Today, Ridley Scott‘s racist retelling of the story of Exodus is in theaters. Everything about this movie raises my hackles. So, I’m protesting by reviewing my favorite Moses movie: The Prince of Egypt. Well, it’s the only purely Moses movie I’ve ever watched all the way through. I’ve yet to see The Ten Commandments. That doesn’t mean that it’s any less awesome of a retelling of that classic tale.
While I was growing up, there were few rivals for the animated throne that Disney had occupied for decades. I was fine with that because, hey, I loved Disney. If there were awesome non-Disney animated movies, that was pretty cool too. The Prince of Egypt was the first movie that really made me sit up and take notice of Dreamworks as a would-be usurper. Prior to this movie, they’d mostly released live-action films. They had one animated film on their list and that was Antz, which was a largely forgettable alternative to the similarly bug-related A Bug’s Life from Pixar.
The Prince of Egypt blew me away, though. I remember seeing it in theaters and being amazed by the gorgeous animation, fantastic music, and depth of story. I’m not going to dip into a big description of the plot because it’s one of those stories that most people know. My parents raised my brother and I without a whole lot of religion in our lives and I still knew the basic premise. In a nutshell, Moses was raised by Egyptian royalty. He finds out he’s actually one of the Hebrews, a group who makes up a significant chunk of the slave population of Egypt. He’s thrown for a huge loop and runs off into the desert. Soul-searching and all kinds of revelations ensue (not Revelations, that’s a different story). God sends him back to Egypt to plead with the Pharaoh to let his people go. This is where there are a bunch of plagues as the Pharaoh is not keen on losing his free labor. Ultimately, Moses is able to free his people and they flee Egypt.
Got it? Good.
From the start of the film, The Prince of Egypt just lays it all out there. You see and hear the plight of the Hebrews during the amazing opening number, “Deliver Us.” It features a full choir and the vocal talents of the late, great Ofra Haza. She’s featured throughout the score but is most prominently featured as Yocheved, the mother of Moses and his older siblings. There’s this iconic image of Yocheved just after she’s nudged the basket of baby along. The wind has blown her hair and head-covering so that her face is partially obscured. All you see are her big eyes and tears sliding down her cheeks. It’s very powerful.
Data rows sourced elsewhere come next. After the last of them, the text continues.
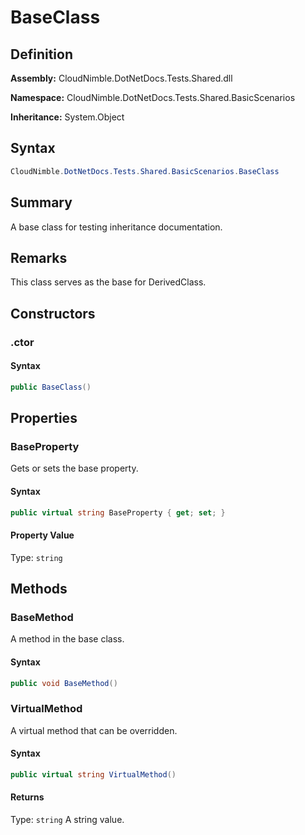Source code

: # BaseClass

## Definition

**Assembly:** CloudNimble.DotNetDocs.Tests.Shared.dll

**Namespace:** CloudNimble.DotNetDocs.Tests.Shared.BasicScenarios

**Inheritance:** System.Object

## Syntax

```csharp
CloudNimble.DotNetDocs.Tests.Shared.BasicScenarios.BaseClass
```

## Summary

A base class for testing inheritance documentation.

## Remarks

This class serves as the base for DerivedClass.

## Constructors

### .ctor

#### Syntax

```csharp
public BaseClass()
```

## Properties

### BaseProperty

Gets or sets the base property.

#### Syntax

```csharp
public virtual string BaseProperty { get; set; }
```

#### Property Value

Type: `string`

## Methods

### BaseMethod

A method in the base class.

#### Syntax

```csharp
public void BaseMethod()
```

### VirtualMethod

A virtual method that can be overridden.

#### Syntax

```csharp
public virtual string VirtualMethod()
```

#### Returns

Type: `string`
A string value.

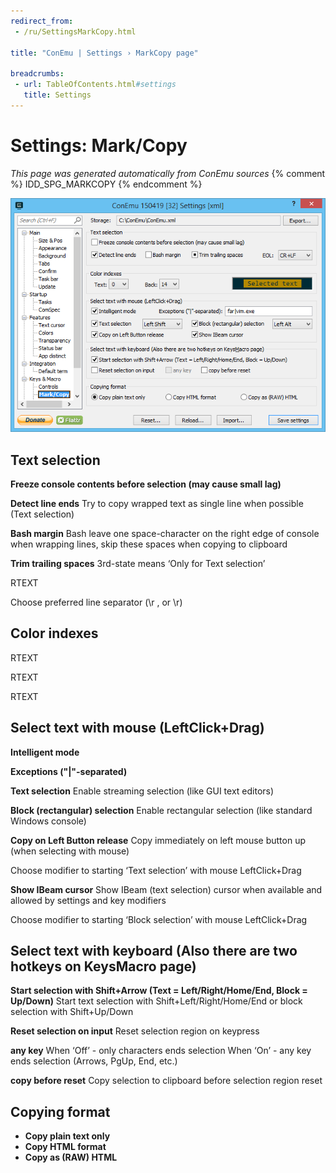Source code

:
 ```yaml
---
redirect_from:
 - /ru/SettingsMarkCopy.html

title: "ConEmu | Settings › MarkCopy page"

breadcrumbs:
 - url: TableOfContents.html#settings
   title: Settings
---
```


# Settings: Mark/Copy

*This page was generated automatically from ConEmu sources*
{% comment %} IDD_SPG_MARKCOPY {% endcomment %}

![ConEmu Settings: Mark/Copy](/img/Settings-MarkCopy.png)



## Text selection

**Freeze console contents before selection (may cause small lag)** 

**Detect line ends** Try to copy wrapped text as single line when possible (Text selection)

**Bash margin** Bash leave one space-character on the right edge of console when wrapping lines, skip these spaces when copying to clipboard

**Trim trailing spaces** 3rd-state means ‘Only for Text selection’

RTEXT



Choose preferred line separator (\r ,   or \r)

## Color indexes



RTEXT



RTEXT



RTEXT











## Select text with mouse (LeftClick+Drag)

**Intelligent mode** 

**Exceptions ("|"-separated)** 

**Text selection** Enable streaming selection (like GUI text editors)

**Block (rectangular) selection** Enable rectangular selection (like standard Windows console)

**Copy on Left Button release** Copy immediately on left mouse button up (when selecting with mouse)

Choose modifier to starting ‘Text selection’ with mouse LeftClick+Drag

**Show IBeam cursor** Show IBeam (text selection) cursor when available and allowed by settings and key modifiers

Choose modifier to starting ‘Block selection’ with mouse LeftClick+Drag



## Select text with keyboard (Also there are two hotkeys on KeysMacro page)

**Start selection with Shift+Arrow (Text = Left/Right/Home/End, Block = Up/Down)** Start text selection with Shift+Left/Right/Home/End or block selection with Shift+Up/Down

**Reset selection on input** Reset selection region on keypress

**any key** When ‘Off’ - only characters ends selection When ‘On’ - any key ends selection (Arrows, PgUp, End, etc.)

**copy before reset** Copy selection to clipboard before selection region reset



## Copying format




* **Copy plain text only**
* **Copy HTML format**
* **Copy as (RAW) HTML**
After we’ve sorted out the fate of basket baby Moses, the film fast-forwards to establish the relationship between Moses (Val Kilmer) and his brother, Rameses (Ralph Fiennes). They’re racing and causing all kinds of mayhem. This scene and the others between the two men are among my favorites in the film. I like how they really made Moses’ dilemma personal by giving him that closeness with Rameses. Not only that, but I’m always impressed by how a man who’s most famous for playing some great villains can make Rameses seem so sympathetic. Ralph Fiennes is that good. They’ve also given that character an added emotional layer and some complex feelings about his father, Seti (Patrick Stewart).
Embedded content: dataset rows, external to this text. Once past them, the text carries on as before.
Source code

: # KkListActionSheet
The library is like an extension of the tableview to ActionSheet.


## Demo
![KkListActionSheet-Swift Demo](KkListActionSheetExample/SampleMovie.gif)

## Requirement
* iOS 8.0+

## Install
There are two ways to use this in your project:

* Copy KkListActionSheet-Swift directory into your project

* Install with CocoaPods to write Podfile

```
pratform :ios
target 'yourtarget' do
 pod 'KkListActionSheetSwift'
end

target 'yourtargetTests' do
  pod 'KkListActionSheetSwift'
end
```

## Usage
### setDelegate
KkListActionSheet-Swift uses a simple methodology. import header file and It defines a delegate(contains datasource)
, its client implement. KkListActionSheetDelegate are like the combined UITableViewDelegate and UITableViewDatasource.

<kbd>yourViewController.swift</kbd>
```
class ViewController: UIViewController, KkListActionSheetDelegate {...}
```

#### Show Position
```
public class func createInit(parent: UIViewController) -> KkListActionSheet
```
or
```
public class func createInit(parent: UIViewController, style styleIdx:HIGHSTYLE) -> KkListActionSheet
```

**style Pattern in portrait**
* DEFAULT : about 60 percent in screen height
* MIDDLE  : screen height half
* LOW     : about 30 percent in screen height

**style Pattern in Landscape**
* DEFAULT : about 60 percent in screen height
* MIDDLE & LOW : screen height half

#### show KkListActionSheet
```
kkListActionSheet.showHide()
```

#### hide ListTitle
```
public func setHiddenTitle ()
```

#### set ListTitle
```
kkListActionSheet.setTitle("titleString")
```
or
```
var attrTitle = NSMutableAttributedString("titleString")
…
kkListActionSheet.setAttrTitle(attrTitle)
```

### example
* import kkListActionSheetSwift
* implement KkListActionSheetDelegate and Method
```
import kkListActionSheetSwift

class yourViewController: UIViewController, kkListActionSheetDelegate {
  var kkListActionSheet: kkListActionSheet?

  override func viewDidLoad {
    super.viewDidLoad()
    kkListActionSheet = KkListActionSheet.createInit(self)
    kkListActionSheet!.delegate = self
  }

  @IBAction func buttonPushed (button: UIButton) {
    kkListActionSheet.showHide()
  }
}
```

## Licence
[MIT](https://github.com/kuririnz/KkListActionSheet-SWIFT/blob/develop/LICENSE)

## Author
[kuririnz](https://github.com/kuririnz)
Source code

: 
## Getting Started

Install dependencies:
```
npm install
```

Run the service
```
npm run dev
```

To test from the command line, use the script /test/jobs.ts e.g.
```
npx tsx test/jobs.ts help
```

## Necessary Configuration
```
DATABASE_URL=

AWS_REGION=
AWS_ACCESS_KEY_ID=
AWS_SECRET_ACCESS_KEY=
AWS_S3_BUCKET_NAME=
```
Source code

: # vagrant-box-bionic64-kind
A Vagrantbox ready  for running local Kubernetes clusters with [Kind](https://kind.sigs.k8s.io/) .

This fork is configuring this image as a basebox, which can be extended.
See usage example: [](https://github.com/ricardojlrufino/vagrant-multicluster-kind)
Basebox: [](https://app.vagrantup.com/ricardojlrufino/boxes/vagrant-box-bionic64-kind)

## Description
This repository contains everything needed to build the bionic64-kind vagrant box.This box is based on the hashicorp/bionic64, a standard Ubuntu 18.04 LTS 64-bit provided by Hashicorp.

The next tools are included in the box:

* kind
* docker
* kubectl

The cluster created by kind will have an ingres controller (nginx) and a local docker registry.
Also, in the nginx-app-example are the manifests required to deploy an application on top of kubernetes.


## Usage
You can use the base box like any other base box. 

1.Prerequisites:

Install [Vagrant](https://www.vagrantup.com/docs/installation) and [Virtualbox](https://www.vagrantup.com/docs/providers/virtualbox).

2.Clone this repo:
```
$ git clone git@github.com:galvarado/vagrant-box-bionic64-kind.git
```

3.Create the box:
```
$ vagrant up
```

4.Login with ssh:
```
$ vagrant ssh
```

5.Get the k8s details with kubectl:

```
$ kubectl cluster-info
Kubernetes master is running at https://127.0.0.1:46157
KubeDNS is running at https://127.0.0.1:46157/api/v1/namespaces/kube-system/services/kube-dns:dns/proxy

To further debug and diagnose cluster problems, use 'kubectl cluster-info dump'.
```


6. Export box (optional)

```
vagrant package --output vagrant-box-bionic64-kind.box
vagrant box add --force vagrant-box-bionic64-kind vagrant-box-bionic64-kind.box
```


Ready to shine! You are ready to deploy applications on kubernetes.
You can tell that I have a lot of feelings about this movie.
Dreamworks did an incredible job translating this story to screen in a way that made it accessible even to a non-religious audience. They also worked with hundreds of experts to make sure the story was handled respectfully. Each one of the actors chosen to lend their voices to these characters put in some fantastic performances. Then, there’s the music. I listened to the soundtrack a few times today and many more times earlier this week. The songs fit in so perfectly within the framework of the movie and everything feels so natural and seamless. My favorite song is “Through Heaven’s Eyes.” That could possibly because I’m partial to almost any song that Brian Stokes Mitchell sings.
While The Prince of Egypt isn’t without its flaws, I don’t have too many things to talk about in this section. Sure, there’s the fact that almost every single one of the actors is white with the notable exception of Danny Glover as Jethro, the high priest of Midian. Having said that, it’s great to see a movie about the Bible full of faces appropriate to that region. Yep, folks, I’m talking about how all of the characters are varying shades of brown.
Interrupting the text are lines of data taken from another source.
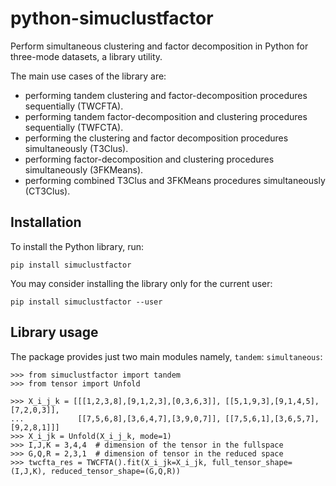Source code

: python-simuclustfactor
===============

Perform simultaneous clustering and factor decomposition in Python for 
three-mode datasets, a library utility.

The main use cases of the library are:

-   performing tandem clustering and factor-decomposition procedures sequentially (TWCFTA).
-   performing tandem factor-decomposition and clustering procedures sequentially (TWFCTA).
-   performing the clustering and factor decomposition procedures simultaneously (T3Clus).
-   performing factor-decomposition and clustering procedures simultaneously (3FKMeans).
-   performing combined T3Clus and 3FKMeans procedures simultaneously (CT3Clus).

Installation
------------

To install the Python library, run:

```shell
pip install simuclustfactor
```

You may consider installing the library only for the current user:

```shell
pip install simuclustfactor --user
```

Library usage
-------------

The package provides just two main modules namely,
  `tandem`: 
  `simultaneous`:

```pycon
>>> from simuclustfactor import tandem
>>> from tensor import Unfold

>>> X_i_j_k = [[[1,2,3,8],[9,1,2,3],[0,3,6,3]], [[5,1,9,3],[9,1,4,5],[7,2,0,3]],
...            [[7,5,6,8],[3,6,4,7],[3,9,0,7]], [[7,5,6,1],[3,6,5,7],[9,2,8,1]]]
>>> X_i_jk = Unfold(X_i_j_k, mode=1)
>>> I,J,K = 3,4,4  # dimension of the tensor in the fullspace
>>> G,Q,R = 2,3,1  # dimension of tensor in the reduced space
>>> twcfta_res = TWCFTA().fit(X_i_jk=X_i_jk, full_tensor_shape=(I,J,K), reduced_tensor_shape=(G,Q,R))
```
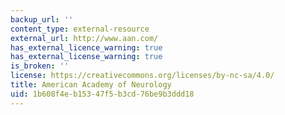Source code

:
 ```yaml
---
backup_url: ''
content_type: external-resource
external_url: http://www.aan.com/
has_external_licence_warning: true
has_external_license_warning: true
is_broken: ''
license: https://creativecommons.org/licenses/by-nc-sa/4.0/
title: American Academy of Neurology
uid: 1b608f4e-b153-47f5-b3cd-76be9b3ddd18
---
```

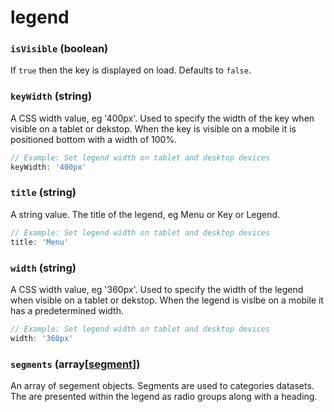 # legend

### `isVisible` (**boolean**)

If `true` then the key is displayed on load. Defaults to `false`.

### `keyWidth` (**string**)

A CSS width value, eg '400px'. Used to specify the width of the key when visible on a tablet or dekstop. When the key is visible on a mobile it is positioned bottom with a width of 100%.

```js
// Example: Set legend width on tablet and desktop devices
keyWidth: '400px'
```

### `title` (**string**)

A string value. The title of the legend, eg Menu or Key or Legend.

```js
// Example: Set legend width on tablet and desktop devices
title: 'Menu'
```

### `width` (**string**)

A CSS width value, eg '360px'. Used to specify the width of the legend when visible on a tablet or dekstop. When the legend is vislbe on a mobile it has a predetermined width.

```js
// Example: Set legend width on tablet and desktop devices
width: '360px'
```

### `segments` (**array[[segment](./api/segment.md)]**)

An array of segement objects. Segments are used to categories datasets. The are presented within the legend as radio groups along with a heading.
I’m pleased with how feisty Tzipporah (Michelle Pfeiffer) is in this film and how Miriam (Sandra Bullock) is instrumental in kicking off Moses’ journey. They’re still just side characters as this is Moses’ journey, but it’s nice to at least see them doing something. It’s always nice to see women participating in these sorts of stories.
Since this is an adaptation of a Bible story, I’m not going to go into the depiction of the Egyptian priests as being nothing but charlatans. I know what kind of movie I’m sitting down to watch. If I wanted a more favorable depiction of non-Christians, I’d watch “Vikings.”
Speaking of religion, one of the things I like best about this movie is at the end, as the credits are rolling, they chose three different passages describing Moses. One is from the Hebrew Bible, one is from the New Testament, and the other is from the Qur’an. All too often, it feels like the commonalities of those three religions is forgotten in favor of exploiting their differences. In a post-9/11 world, it’s nice to have that reminder every now and again.